El avance del pluralismo filosófico lleva décadas influyendo en la fe cristiana de occidente. Como consecuencia, en muchos sectores se ha perdido el valor y el sentido de la verdad objetiva, dando lugar al subjetivismo extremo propio de la posmodernidad. Cada vez se hace más difícil hablar de nuestras convicciones cristianas, no porque estas carezcan de un buen fundamento bíblico, teológico o filosófico, sino porque un considerable sector del cristianismo actual ha cedido a las ideologías totalitarias que permean nuestra sociedad occidental actual, entre las cuales se encuentra el pluralismo, la deconstrucción y un falso principio de tolerancia.

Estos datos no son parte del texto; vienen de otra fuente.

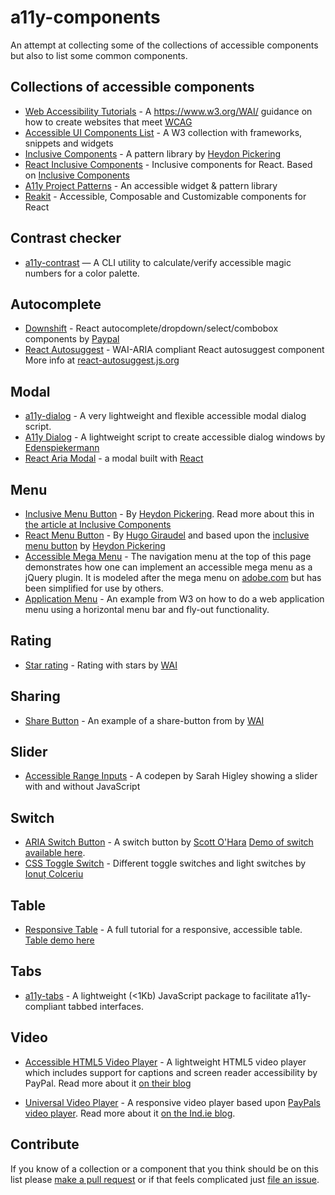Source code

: # a11y-components

An attempt at collecting some of the collections of accessible components but also to list some common components.

## Collections of accessible components

- [Web Accessibility Tutorials](https://www.w3.org/WAI/tutorials/) - A https://www.w3.org/WAI/ guidance on how to create websites that meet [WCAG](https://www.w3.org/WAI/intro/wcag)
- [Accessible UI Components List](https://www.w3.org/blog/wai-components-gallery/) - A W3 collection with frameworks, snippets and widgets
- [Inclusive Components](https://inclusive-components.design/) - A pattern library by [Heydon Pickering](https://twitter.com/heydonworks)
- [React Inclusive Components](https://www.npmjs.com/package/react-inclusive-components) - Inclusive components for React. Based on [Inclusive Components](https://inclusive-components.design/)
- [A11y Project Patterns](http://a11yproject.com/patterns.html) - An accessible widget & pattern library
- [Reakit](https://reakit.io/) - Accessible, Composable and Customizable components for React

## Contrast checker

- [a11y-contrast](https://github.com/darekkay/a11y-contrast) — A CLI utility to calculate/verify accessible magic numbers for a color palette.

## Autocomplete

- [Downshift](https://github.com/paypal/downshift) - React autocomplete/dropdown/select/combobox components by [Paypal](https://github.com/paypal)
- [React Autosuggest](https://github.com/moroshko/react-autosuggest) - WAI-ARIA compliant React autosuggest component More info at [react-autosuggest.js.org](http://react-autosuggest.js.org)

## Modal

- [a11y-dialog](https://github.com/KittyGiraudel/a11y-dialog) - A very lightweight and flexible accessible modal dialog script.
- [A11y Dialog](https://github.com/edenspiekermann/a11y-dialog) - A lightweight script to create accessible dialog windows by [Edenspiekermann](https://www.edenspiekermann.com/)
- [React Aria Modal](https://github.com/davidtheclark/react-aria-modal) - a modal built with [React](https://facebook.github.io/react/)

## Menu

- [Inclusive Menu Button](https://github.com/Heydon/inclusive-menu-button) - By [Heydon Pickering](https://twitter.com/heydonworks). Read more about this in [the article at Inclusive Components](https://inclusive-components.design/menus-menu-buttons/)
- [React Menu Button](https://github.com/HugoGiraudel/react-menu-button) - By [Hugo Giraudel](https://twitter.com/hugogiraudel) and based upon the [inclusive menu button](https://github.com/Heydon/inclusive-menu-button) by [Heydon Pickering](https://twitter.com/heydonworks)
- [Accessible Mega Menu](http://adobe-accessibility.github.io/Accessible-Mega-Menu/) - The navigation menu at the top of this page demonstrates how one can implement an accessible mega menu as a jQuery plugin. It is modeled after the mega menu on [adobe.com](https://adobe.com) but has been simplified for use by others.
- [Application Menu](https://www.w3.org/WAI/tutorials/menus/application-menus-code/) - An example from W3 on how to do a web application menu using a horizontal menu bar and fly-out functionality.

## Rating

- [Star rating](https://www.w3.org/WAI/tutorials/forms/custom-controls/#a-star-rating) - Rating with stars by [WAI](https://www.w3.org/WAI/)

## Sharing

- [Share Button](https://www.w3.org/WAI/tutorials/forms/custom-controls/#a-share-button) - An example of a share-button from by [WAI](https://www.w3.org/WAI/)

## Slider

- [Accessible Range Inputs](https://codepen.io/smhigley/pen/ObWbdy) - A codepen by Sarah Higley showing a slider with and without JavaScript

## Switch

- [ARIA Switch Button](https://github.com/scottaohara/aria-switch-button) - A switch button by [Scott O'Hara](https://twitter.com/scottohara) [Demo of switch available here](https://scottaohara.github.io/aria-switch-button/).
- [CSS Toggle Switch](https://ghinda.net/css-toggle-switch/) - Different toggle switches and light switches by [Ionuț Colceriu](https://twitter.com/ghindas)

## Table

- [Responsive Table](http://adrianroselli.com/2017/11/a-responsive-accessible-table.html) - A full tutorial for a responsive, accessible table. [Table demo here](https://codepen.io/aardrian/pen/YEKmxP?editors=1000)

## Tabs

- [a11y-tabs](https://github.com/agnosticui/a11y-tabs) -  A lightweight (<1Kb) JavaScript package to facilitate a11y-compliant tabbed interfaces.

## Video

- [Accessible HTML5 Video Player](https://github.com/paypal/accessible-html5-video-player) - A lightweight HTML5 video player which includes support for captions and screen reader accessibility by PayPal. Read more about it [on their blog](https://www.paypal-engineering.com/2014/09/05/introducing-an-accessible-html5-video-player/)

- [Universal Video Player](https://source.ind.ie/project/video-player) - A responsive video player based upon [PayPals video player](https://github.com/paypal/accessible-html5-video-player). Read more about it [on the Ind.ie blog](https://ind.ie/blog/accessible-video-player/).

## Contribute

If you know of a collection or a component that you think should be on this list please [make a pull request](https://github.com/t12t/a11y-components/pulls) or if that feels complicated just [file an issue](https://github.com/t12t/a11y-components/issues).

Seguramente, muchos de nuestros lectores habrán notado que, en determinados contextos cristianos, es impropio y extraño hablar hoy de la “sana doctrina”. Quienes hacen uso de esta expresión, por cierto, común en los escritos neotestamentarios» (1 Ti 1, 10; 2 Ti 1, 13; 4, 3; Tit 1,9; 2, 1, etc.), suelen ser catalogados rápidamente de “fundamentalistas”, “sectarios” o, en el mejor de los casos, de “incultos”.De igual forma, en dichos sectores ya no hay lugar para la “herejía”. El erudito evangélico D. A. Carson escribió: 

En otras épocas se ha discutido acerca de qué cosas eran herejías, pero su existencia era indiscutible. Por primera vez en la historia, enormes cantidades de personas niegan que exista la corrupción teológica. Para esas personas, incluso preguntarse si existen fronteras teológicas, sin llegar a hablar acerca de en qué consisten, es acercarse al sacrilegio.

Los únicos “herejes” serían ahora aquellos que se atreven a aseverar que algo es herejía. Muchos cristianos se han arrodillado ante el ídolo del pluralismo, del todo vale. Las antiguas herejías, condenadas y rebatidas osadamente en el Nuevo Testamento y en los escritos de los padres de la Iglesia, ahora son celebradas y revestidas de una pseudo-erudición en muchos sectores del protestantismo occidental. Deberíamos preguntarnos hasta qué punto esta versión del “evangelio” que algunos profesan ha dejado de ser el evangelio en su sentido histórico y bíblico. Pero, por supuesto, esta inquietud y estas preguntas no tienen sentido ni espacio en esta versión del cristianismo donde “todo vale”.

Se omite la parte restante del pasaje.